Mais um trecho

Ele se sente fora do mundo, algo assim como um quadro que sai de seu lugar próprio numa casa e se perde pelos descaminhos do tempo e do espaço, nas andanças do destino. A internete não funciona. Pela televisão o tempo escorre em paisagens – algumas conhecidas – da cidade do Porto. Sotaque português que faz recordar os dias que passou na terra de Camões e Eça, também depois de grave e caudaloso curso de tempo. Memórias. O corpo não muda mais, não é mais possível recuperar um tônus que, amiúde, antes de se perceber a passagem do tempo, enchia de energia cada movimento e, como quê, exigia compensação – não raro da ordem do sexual – para se fazer continuamente em movimento, não necessariamente lascivo. Mas movimento que, junto à língua, faz pensar na possibilidade do amor entre falantes de línguas absoluta e radicalmente afastadas fonética, ortográfica, sintática e semanticamente.
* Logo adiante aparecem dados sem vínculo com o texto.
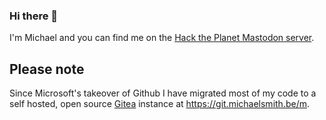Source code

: ### Hi there 👋

I'm Michael and you can find me on the <a rel="me" href="https://social.hacktheplanet.be/@neo">Hack the Planet Mastodon server</a>.

## Please note
Since Microsoft's takeover of Github I have migrated most of my code to a self hosted, open source [Gitea](https://gitea.io/en-us/) instance at https://git.michaelsmith.be/m.
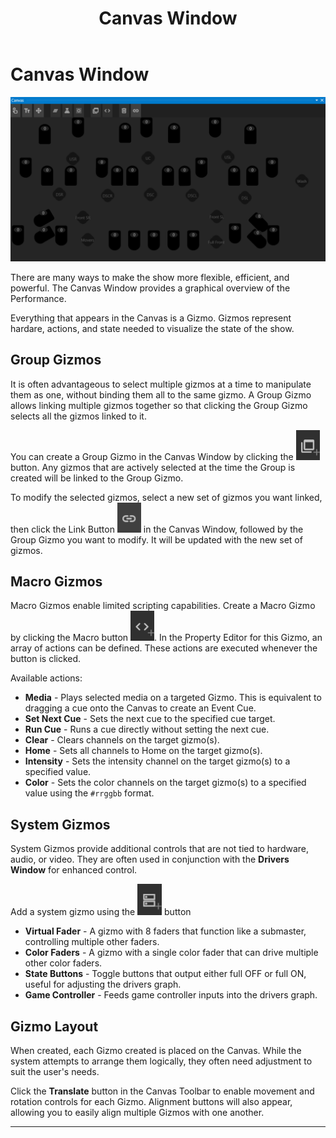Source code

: ﻿---
title: Canvas Window
layout: default
nav_order: 4
parent: Documentation
---

# Canvas Window

![Canvas Window](../images/Masque_Canvas.png)  

There are many ways to make the show more flexible, efficient, and powerful. The Canvas Window provides a graphical overview of the Performance.

Everything that appears in the Canvas is a Gizmo. Gizmos represent hardare, actions, and state needed to visualize the state of the show.

## Group Gizmos

It is often advantageous to select multiple gizmos at a time to manipulate them as one, without binding them all to the same gizmo. A Group Gizmo allows linking multiple gizmos together so that clicking the Group Gizmo selects all the gizmos linked to it.

You can create a Group Gizmo in the Canvas Window by clicking the ![](../images/ButtonCanvas_Group.png) button. Any gizmos that are actively selected at the time the Group is created will be linked to the Group Gizmo.

To modify the selected gizmos, select a new set of gizmos you want linked, then click the Link Button ![](../images/ButtonCanvas_Link.png) in the Canvas Window, followed by the Group Gizmo you want to modify. It will be updated with the new set of gizmos.

## Macro Gizmos

Macro Gizmos enable limited scripting capabilities. Create a Macro Gizmo by clicking the Macro button ![](../images/ButtonCanvas_Macro.png). In the Property Editor for this Gizmo, an array of actions can be defined. These actions are executed whenever the button is clicked.

Available actions:

- **Media** - Plays selected media on a targeted Gizmo. This is equivalent to dragging a cue onto the Canvas to create an Event Cue.
- **Set Next Cue** - Sets the next cue to the specified cue target.
- **Run Cue** - Runs a cue directly without setting the next cue.
- **Clear** - Clears channels on the target gizmo(s).
- **Home** - Sets all channels to Home on the target gizmo(s).
- **Intensity** - Sets the intensity channel on the target gizmo(s) to a specified value.
- **Color** - Sets the color channels on the target gizmo(s) to a specified value using the `#rrggbb` format.

## System Gizmos

System Gizmos provide additional controls that are not tied to hardware, audio, or video. They are often used in conjunction with the **Drivers Window** for enhanced control.

Add a system gizmo using the ![](../images/Masque_Canvas_SystemGizmos.png) button

- **Virtual Fader** - A gizmo with 8 faders that function like a submaster, controlling multiple other faders.
- **Color Faders** - A gizmo with a single color fader that can drive multiple other color faders.
- **State Buttons** - Toggle buttons that output either full OFF or full ON, useful for adjusting the drivers graph.
- **Game Controller** - Feeds game controller inputs into the drivers graph.

## Gizmo Layout

When created, each Gizmo created is placed on the Canvas. While the system attempts to arrange them logically, they often need adjustment to suit the user's needs.  

Click the **Translate** button in the Canvas Toolbar to enable movement and rotation controls for each Gizmo. Alignment buttons will also appear, allowing you to easily align multiple Gizmos with one another.  

---

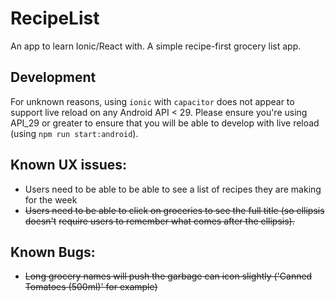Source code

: # RecipeList
An app to learn Ionic/React with. A simple recipe-first grocery list app.

## Development
For unknown reasons, using `ionic` with `capacitor` does not appear to support
live reload on any Android API < 29. Please ensure you're using API_29 or greater
to ensure that you will be able to develop with live reload (using `npm run start:android`).

## Known UX issues:
- Users need to be able to be able to see a list of recipes they are making for the week
- ~~Users need to be able to click on groceries to see the full title (so ellipsis doesn't~~ 
  ~~require users to remember what comes after the ellipsis).~~

## Known Bugs:
 - ~~Long grocery names will push the garbage can icon slightly ('Canned Tomatoes (500ml)' for example)~~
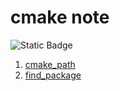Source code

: # cmake note
![Static Badge](https://img.shields.io/badge/build-passing-brightgreen)

1. [cmake_path](./cmake_path.md)
2. [find_package](./find_package.md)
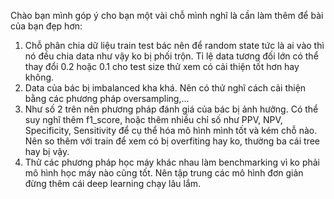 Chào bạn mình góp ý cho bạn một vài chỗ mình nghĩ là cần làm thêm để bài của bạn đẹp hơn:
1. Chỗ phân chia dữ liệu train test bác nên để random state tức là ai vào thì nó đều chia data như vậy ko bị phối trộn. Tỉ lệ data tương đối lớn có thể thay đổi 0.2 hoặc 0.1 cho test size thử xem có cải thiện tốt hơn hay không.
2. Data của bác bị imbalanced kha khá. Nên có thử nghĩ cách cải thiện bằng các phương pháp oversampling,...
3. Như số 2 trên nên phương pháp đánh giá của bác bị ảnh hưởng. Có thể suy nghĩ thêm f1_score, hoặc thêm nhiều chỉ số như PPV, NPV, Specificity, Sensitivity để cụ thể hóa mô hình mình tốt và kém chỗ nào. Nên so thêm với train để xem có bị overfiting hay ko, thường ba cái tree hay bị vậy.
4. Thử các phương pháp học máy khác nhau làm benchmarking vì ko phải mô hình học máy nào cũng tốt. Nên tập trung các mô hình đơn giản đừng thêm cái deep learning chạy lâu lắm.
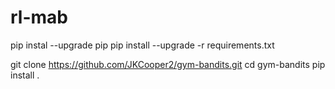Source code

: # rl-mab

pip instal --upgrade pip
pip install --upgrade -r requirements.txt

git clone https://github.com/JKCooper2/gym-bandits.git
cd gym-bandits
pip install .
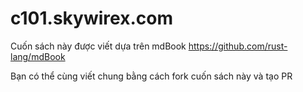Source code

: # c101.skywirex.com

Cuốn sách này được viết dựa trên mdBook https://github.com/rust-lang/mdBook

Bạn có thể cùng viết chung bằng cách fork cuốn sách này và tạo PR 

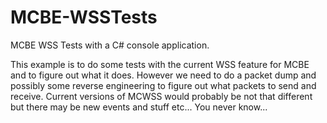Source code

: # MCBE-WSSTests
MCBE WSS Tests with a C# console application.

This example is to do some tests with the current WSS feature for MCBE and to figure out what it does. 
However we need to do a packet dump and possibly some reverse engineering to figure out what packets to send and receive.
Current versions of MCWSS would probably be not that different but there may be new events and stuff etc... You never know...
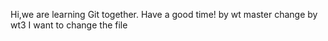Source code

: Hi,we are learning Git together.
Have a good time!
by wt
master
change by wt3
I want to change the file


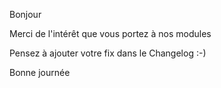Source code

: Bonjour

Merci de l'intérêt que vous portez à nos modules

Pensez à ajouter votre fix dans le Changelog :-)

Bonne journée

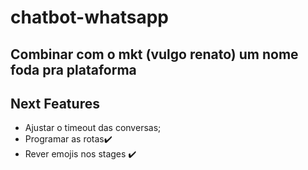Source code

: # chatbot-whatsapp
## Combinar com o mkt (vulgo renato) um nome foda pra plataforma



## Next Features

- Ajustar o timeout das conversas;
- Programar as rotas✔️
- Rever emojis nos stages ✔️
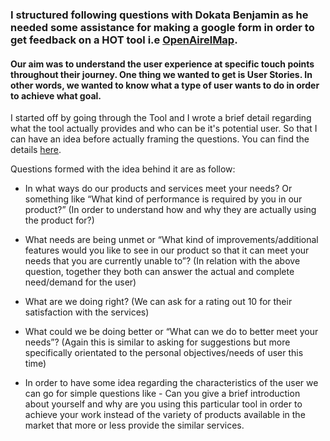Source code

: ### I structured following questions with Dokata Benjamin as he needed some assistance for making a google form in order to get feedback on a HOT tool i.e [OpenAirelMap](https://openaerialmap.org/).
 
#### Our aim was to understand the user experience at specific touch points throughout their journey.  One thing we wanted to get is User Stories. In other words, we wanted to know what a type of user wants to do in order to achieve what goal.

I started off by going through the Tool and I wrote a brief detail regarding what the tool actually provides and who can be it's potential user. So that I can have an idea before actually framing the questions. You can find the details [here](https://docs.google.com/document/d/1vlPSV67Ze6VjY5a1Q3Tci0VfUi045dpqDt0fqgvJrbk/edit?usp=sharing).

Questions formed with the idea behind it are as follow:

*  In what ways do our products and services meet your needs? Or something like “What kind of performance is required by you in our product?” (In order to understand how and why they are actually using the product for?)
    
*  What needs are being unmet or “What kind of improvements/additional features would you like to see in our product so that it can meet your needs that you are currently unable to”? (In relation with the above question, together they both can answer the actual and complete need/demand for the user)
    
*  What are we doing right? (We can ask for a rating out 10 for their satisfaction with the services)
    
*  What could we be doing better or “What can we do to better meet your needs”? (Again this is similar to asking for suggestions but more specifically orientated to the personal objectives/needs of user this time)
    
* In order to have some idea regarding the characteristics of the user we can go for simple questions like - Can you give a brief introduction about yourself and why are you using this particular tool in order to achieve your work instead of the variety of products available in the market that more or less provide the similar services.
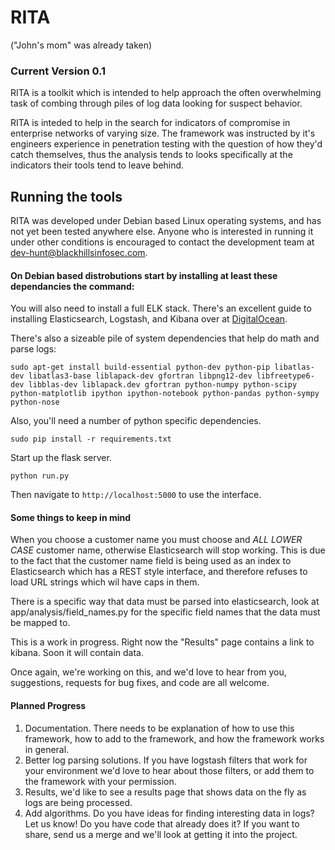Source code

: # RITA
("John's mom" was already taken)

### Current Version 0.1

RITA is a toolkit which is intended to help approach the often overwhelming task of combing through piles of log data looking for suspect behavior.

RITA is inteded to help in the search for indicators of compromise in enterprise networks of varying size. The framework was instructed by it's engineers experience in penetration testing with the question of how they'd catch themselves, thus the analysis tends to looks specifically at the indicators their tools tend to leave behind.


## Running the tools
RITA was developed under Debian based Linux operating systems, and has not yet been tested anywhere else. Anyone who is interested in running it under other conditions is encouraged to contact the development team at dev-hunt@blackhillsinfosec.com.

#### On Debian based distrobutions start by installing at least these dependancies the command:

You will also need to install a full ELK stack. There's an excellent guide to installing Elasticsearch, Logstash, and Kibana over at [DigitalOcean](https://www.digitalocean.com/community/tutorials/how-to-install-elasticsearch-logstash-and-kibana-4-on-ubuntu-14-04).

There's also a sizeable pile of system dependencies that help do math and parse logs:

`sudo apt-get install build-essential python-dev python-pip libatlas-dev libatlas3-base liblapack-dev gfortran libpng12-dev libfreetype6-dev libblas-dev liblapack.dev gfortran python-numpy python-scipy python-matplotlib ipython ipython-notebook python-pandas python-sympy python-nose`

Also, you'll need a number of python specific dependencies.

`sudo pip install -r requirements.txt`

Start up the flask server.

`python run.py`

Then navigate to `http://localhost:5000` to use the interface. 

#### Some things to keep in mind

When you choose a customer name you must choose and *ALL LOWER CASE* customer name, otherwise Elasticsearch will stop working. This is due to the fact that the customer name field is being used as an index to Elasticsearch which has a REST style interface, and therefore refuses to load URL strings which wil have caps in them.

There is a specific way that data must be parsed into elasticsearch, look at app/analysis/field_names.py for the specific field names that the data must be mapped to.

This is a work in progress. Right now the "Results" page contains a link to kibana. Soon it will contain data. 

Once again, we're working on this, and we'd love to hear from you, suggestions, requests for bug fixes, and code are all welcome.

#### Planned Progress

1. Documentation. There needs to be explanation of how to use this framework, how to add to the framework, and how the framework works in general.
2. Better log parsing solutions. If you have logstash filters that work for your environment we'd love to hear about those filters, or add them to the framework with your permission.
3. Results, we'd like to see a results page that shows data on the fly as logs are being processed.
4. Add algorithms. Do you have ideas for finding interesting data in logs? Let us know! Do you have code that already does it? If you want to share, send us a merge and we'll look at getting it into the project.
O corpo se deforma: não mais a moldura nodosa de carne, qual serpente de corda grossa a envolver a ossatura que não perde seu tônus. Não mais a mesma flexibilidade lépida e ágil dos verdes anos, que dourados passaram, numa vitalidade que agora é memória conservada na sabedoria dos movimentos contidos e mais sensatos que a “saúde” – fruição, alegria/felicidade, qual vinho rubro envelhecido em tonéis de carvalho: mais “encorpado” – demanda. Na velocidade do pensamento, respirando com o ritmo do coração, a memória faz enxergar palavras que questionam valores que, antes, mais que lemas, eram obrigações éticas. Andre Gide diz: O primeiro dever dos discípulos é jogar fora a lição dos mestres”. O tempo passa, as lições se aprendem. O tempo passa…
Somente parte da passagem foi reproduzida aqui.